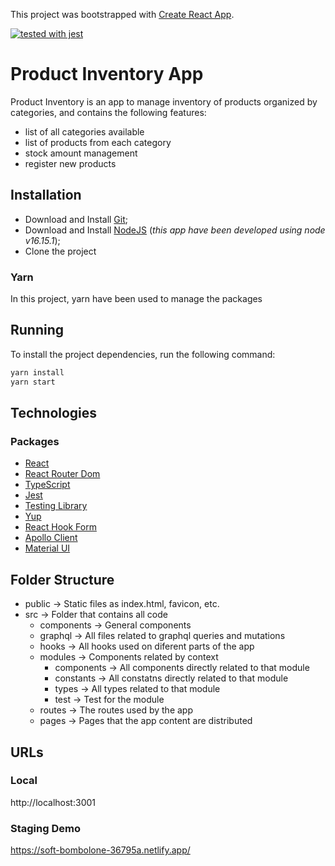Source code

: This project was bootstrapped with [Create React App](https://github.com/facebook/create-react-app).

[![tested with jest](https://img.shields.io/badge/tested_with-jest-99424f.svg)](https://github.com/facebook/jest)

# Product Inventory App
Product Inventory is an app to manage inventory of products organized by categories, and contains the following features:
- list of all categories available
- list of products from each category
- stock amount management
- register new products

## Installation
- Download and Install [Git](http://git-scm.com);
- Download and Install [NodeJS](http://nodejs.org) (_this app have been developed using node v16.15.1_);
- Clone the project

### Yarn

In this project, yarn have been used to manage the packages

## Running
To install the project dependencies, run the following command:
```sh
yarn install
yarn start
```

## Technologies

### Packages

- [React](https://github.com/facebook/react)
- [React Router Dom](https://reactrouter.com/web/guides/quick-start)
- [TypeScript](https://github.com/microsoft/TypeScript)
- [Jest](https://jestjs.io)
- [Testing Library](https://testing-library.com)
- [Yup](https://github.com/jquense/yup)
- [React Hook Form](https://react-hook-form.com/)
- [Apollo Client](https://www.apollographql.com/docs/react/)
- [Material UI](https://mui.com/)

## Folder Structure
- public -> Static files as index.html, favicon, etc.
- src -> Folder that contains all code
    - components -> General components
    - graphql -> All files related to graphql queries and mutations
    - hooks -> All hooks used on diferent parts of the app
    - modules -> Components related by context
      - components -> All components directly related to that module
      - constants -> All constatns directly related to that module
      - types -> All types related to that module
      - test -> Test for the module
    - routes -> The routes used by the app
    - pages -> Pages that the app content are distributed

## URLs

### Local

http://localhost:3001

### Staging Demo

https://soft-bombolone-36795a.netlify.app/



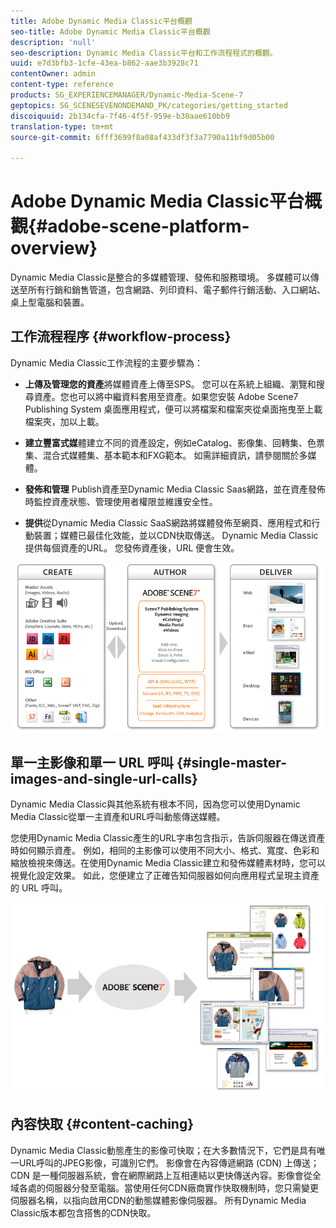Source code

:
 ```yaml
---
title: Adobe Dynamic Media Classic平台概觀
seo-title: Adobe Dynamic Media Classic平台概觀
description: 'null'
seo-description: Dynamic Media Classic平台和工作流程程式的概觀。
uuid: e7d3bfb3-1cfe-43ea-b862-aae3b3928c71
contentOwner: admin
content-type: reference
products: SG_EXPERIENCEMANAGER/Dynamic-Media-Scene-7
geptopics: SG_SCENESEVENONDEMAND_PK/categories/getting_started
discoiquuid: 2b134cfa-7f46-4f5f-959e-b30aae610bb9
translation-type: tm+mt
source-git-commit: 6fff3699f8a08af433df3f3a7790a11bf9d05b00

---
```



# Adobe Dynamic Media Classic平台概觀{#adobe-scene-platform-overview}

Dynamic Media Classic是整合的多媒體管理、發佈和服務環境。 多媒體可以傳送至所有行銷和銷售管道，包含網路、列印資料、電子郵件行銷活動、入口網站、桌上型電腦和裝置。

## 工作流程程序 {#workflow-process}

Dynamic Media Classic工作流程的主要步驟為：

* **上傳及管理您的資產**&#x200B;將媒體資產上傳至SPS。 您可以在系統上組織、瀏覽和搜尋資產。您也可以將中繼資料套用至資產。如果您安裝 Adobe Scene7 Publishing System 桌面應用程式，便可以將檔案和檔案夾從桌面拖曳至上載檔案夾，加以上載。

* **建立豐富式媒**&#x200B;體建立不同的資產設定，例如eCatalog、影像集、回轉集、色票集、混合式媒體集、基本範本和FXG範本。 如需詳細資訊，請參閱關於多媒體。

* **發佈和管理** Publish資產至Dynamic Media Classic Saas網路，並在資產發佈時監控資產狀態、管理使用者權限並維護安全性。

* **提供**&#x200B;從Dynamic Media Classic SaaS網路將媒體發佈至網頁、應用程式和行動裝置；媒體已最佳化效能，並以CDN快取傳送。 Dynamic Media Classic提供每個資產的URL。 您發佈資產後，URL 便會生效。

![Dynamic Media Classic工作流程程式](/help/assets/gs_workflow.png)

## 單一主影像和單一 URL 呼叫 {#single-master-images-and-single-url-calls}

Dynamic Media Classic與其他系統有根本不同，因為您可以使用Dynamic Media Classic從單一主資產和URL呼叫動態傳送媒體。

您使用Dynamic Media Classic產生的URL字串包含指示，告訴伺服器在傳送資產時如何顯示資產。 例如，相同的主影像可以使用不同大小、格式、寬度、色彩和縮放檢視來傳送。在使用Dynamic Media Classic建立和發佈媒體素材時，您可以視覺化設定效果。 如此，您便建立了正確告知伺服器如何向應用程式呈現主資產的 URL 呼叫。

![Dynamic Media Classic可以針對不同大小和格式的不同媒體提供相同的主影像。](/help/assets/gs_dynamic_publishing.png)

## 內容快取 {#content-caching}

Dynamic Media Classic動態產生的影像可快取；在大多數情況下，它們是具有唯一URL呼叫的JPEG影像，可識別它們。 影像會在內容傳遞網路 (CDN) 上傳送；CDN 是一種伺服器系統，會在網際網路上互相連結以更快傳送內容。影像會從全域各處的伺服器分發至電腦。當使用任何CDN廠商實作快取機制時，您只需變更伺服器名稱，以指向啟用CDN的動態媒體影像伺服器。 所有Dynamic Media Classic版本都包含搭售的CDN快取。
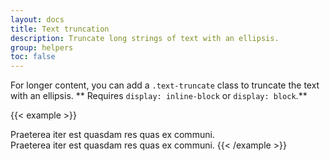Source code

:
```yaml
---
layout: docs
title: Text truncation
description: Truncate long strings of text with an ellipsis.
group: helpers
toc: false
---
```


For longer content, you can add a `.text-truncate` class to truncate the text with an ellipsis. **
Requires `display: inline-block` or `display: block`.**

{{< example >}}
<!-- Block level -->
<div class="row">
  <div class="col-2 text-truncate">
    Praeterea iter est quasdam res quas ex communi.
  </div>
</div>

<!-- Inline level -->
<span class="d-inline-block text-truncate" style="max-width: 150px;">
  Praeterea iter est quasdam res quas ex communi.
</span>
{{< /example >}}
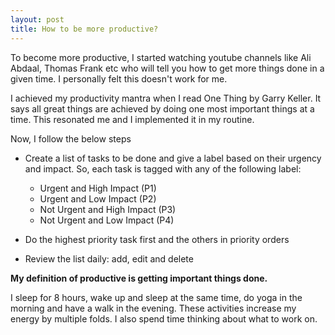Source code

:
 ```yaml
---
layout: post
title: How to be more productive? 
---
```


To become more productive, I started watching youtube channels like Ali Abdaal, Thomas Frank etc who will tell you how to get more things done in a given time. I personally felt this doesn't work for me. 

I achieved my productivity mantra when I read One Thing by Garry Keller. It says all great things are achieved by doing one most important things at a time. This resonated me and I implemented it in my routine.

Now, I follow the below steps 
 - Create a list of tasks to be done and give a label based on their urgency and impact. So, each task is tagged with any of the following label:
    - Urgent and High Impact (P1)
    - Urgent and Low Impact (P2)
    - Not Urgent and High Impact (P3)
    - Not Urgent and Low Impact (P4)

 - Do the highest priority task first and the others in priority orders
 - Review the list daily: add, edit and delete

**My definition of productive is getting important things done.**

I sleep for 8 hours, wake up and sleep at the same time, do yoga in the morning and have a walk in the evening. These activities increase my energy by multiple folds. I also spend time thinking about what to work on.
▬▬▬
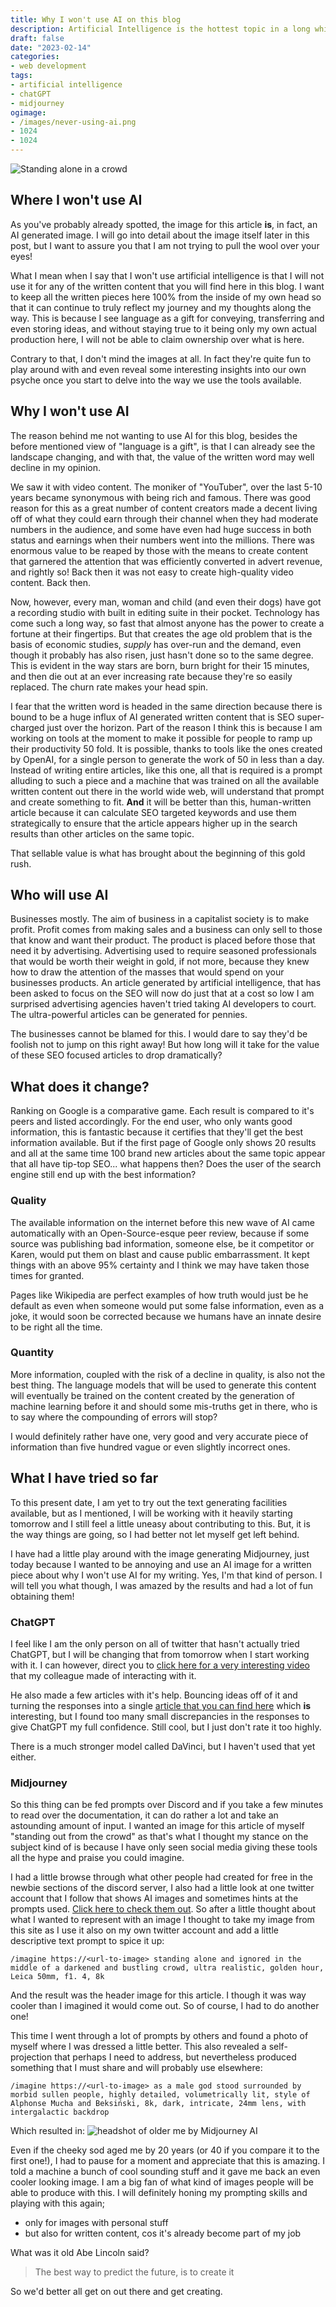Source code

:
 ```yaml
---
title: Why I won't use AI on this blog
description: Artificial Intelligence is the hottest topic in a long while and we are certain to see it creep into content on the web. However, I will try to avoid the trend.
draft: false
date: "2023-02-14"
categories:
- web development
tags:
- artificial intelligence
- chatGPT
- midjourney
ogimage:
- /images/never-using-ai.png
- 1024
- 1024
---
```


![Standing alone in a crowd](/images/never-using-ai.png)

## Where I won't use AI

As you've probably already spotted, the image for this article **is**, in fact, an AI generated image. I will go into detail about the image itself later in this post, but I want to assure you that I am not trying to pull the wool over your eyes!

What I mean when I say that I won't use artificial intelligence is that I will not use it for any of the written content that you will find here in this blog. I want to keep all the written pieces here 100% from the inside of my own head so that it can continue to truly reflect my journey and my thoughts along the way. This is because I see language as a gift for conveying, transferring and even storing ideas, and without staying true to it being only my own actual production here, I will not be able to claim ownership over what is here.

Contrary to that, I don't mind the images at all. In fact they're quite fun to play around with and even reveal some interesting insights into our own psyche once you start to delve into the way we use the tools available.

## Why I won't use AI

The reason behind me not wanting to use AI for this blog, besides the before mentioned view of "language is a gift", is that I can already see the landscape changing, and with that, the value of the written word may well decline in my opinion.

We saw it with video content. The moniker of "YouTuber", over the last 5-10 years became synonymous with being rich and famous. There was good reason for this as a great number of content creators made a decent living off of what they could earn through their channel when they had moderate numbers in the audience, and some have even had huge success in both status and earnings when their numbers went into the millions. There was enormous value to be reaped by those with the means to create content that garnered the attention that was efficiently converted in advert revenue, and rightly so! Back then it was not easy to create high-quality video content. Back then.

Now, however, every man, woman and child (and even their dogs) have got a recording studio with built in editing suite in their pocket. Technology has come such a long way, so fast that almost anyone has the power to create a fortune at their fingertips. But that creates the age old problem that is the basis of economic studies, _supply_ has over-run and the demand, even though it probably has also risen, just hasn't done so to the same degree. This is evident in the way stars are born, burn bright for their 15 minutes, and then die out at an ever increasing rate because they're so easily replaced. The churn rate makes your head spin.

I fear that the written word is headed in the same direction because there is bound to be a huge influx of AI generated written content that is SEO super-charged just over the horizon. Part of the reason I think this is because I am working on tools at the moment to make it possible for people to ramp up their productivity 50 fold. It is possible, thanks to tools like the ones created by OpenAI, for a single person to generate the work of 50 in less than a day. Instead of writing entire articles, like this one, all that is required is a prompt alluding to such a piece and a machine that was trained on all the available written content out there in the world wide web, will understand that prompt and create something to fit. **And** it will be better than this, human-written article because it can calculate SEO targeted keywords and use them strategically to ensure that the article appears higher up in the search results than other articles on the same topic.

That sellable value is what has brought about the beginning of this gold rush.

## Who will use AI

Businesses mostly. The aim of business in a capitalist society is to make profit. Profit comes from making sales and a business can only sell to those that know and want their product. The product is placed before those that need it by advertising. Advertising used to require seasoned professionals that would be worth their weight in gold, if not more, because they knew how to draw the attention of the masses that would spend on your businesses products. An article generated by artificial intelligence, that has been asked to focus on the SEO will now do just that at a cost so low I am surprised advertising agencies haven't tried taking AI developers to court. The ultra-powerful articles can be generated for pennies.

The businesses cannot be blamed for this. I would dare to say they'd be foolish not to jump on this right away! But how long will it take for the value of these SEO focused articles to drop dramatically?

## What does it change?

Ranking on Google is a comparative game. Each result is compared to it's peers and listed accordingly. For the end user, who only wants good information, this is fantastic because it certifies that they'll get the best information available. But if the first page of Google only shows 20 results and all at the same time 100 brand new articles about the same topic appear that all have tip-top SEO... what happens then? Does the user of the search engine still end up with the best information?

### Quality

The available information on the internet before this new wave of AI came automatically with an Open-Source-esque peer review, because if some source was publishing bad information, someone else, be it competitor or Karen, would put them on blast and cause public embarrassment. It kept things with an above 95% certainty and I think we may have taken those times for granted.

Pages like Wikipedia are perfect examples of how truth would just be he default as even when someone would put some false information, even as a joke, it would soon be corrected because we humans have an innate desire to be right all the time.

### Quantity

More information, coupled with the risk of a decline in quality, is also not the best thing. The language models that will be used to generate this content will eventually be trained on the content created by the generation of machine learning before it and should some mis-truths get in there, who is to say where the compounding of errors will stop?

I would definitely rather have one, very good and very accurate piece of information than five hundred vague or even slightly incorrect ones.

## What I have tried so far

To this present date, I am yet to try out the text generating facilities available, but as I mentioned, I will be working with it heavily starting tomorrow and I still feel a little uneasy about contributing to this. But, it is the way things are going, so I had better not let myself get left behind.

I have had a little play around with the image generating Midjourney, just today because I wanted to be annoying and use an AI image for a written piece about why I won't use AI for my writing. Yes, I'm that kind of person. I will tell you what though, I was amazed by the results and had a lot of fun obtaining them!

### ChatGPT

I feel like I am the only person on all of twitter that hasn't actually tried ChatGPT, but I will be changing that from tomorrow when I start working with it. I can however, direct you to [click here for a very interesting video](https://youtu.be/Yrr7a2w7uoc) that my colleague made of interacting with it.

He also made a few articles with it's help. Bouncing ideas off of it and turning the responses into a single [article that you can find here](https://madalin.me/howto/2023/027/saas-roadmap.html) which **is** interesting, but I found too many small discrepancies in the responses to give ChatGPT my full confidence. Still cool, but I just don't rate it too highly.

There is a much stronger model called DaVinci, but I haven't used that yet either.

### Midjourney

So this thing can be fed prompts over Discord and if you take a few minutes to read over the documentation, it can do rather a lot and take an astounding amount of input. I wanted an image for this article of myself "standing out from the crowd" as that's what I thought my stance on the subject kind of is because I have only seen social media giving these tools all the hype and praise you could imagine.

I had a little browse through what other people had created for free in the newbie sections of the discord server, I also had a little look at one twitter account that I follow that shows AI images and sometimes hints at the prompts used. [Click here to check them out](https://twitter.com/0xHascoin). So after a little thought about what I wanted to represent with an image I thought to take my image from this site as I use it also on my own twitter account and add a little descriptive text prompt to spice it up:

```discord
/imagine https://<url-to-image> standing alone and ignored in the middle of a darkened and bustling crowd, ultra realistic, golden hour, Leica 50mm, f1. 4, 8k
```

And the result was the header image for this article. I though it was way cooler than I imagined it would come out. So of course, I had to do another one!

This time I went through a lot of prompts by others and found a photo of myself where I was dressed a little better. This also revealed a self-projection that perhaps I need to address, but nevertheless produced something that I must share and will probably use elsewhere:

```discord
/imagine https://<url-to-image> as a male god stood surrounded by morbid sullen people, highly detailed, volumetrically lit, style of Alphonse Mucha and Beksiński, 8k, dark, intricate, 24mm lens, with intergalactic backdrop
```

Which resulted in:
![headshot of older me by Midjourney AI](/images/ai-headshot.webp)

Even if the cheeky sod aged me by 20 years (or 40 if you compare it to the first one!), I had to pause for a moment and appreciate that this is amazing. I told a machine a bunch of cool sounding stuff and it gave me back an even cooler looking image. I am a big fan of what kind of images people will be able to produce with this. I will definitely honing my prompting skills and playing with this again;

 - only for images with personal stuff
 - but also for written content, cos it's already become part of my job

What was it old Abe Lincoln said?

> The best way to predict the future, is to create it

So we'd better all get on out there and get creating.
▬▬▬
# WORK TASK
Look over the records. Copy the lines that include the word "directly".

# ANSWER FOR THE TASK
      - components -> All components directly related to that module
      - constants -> All constatns directly related to that module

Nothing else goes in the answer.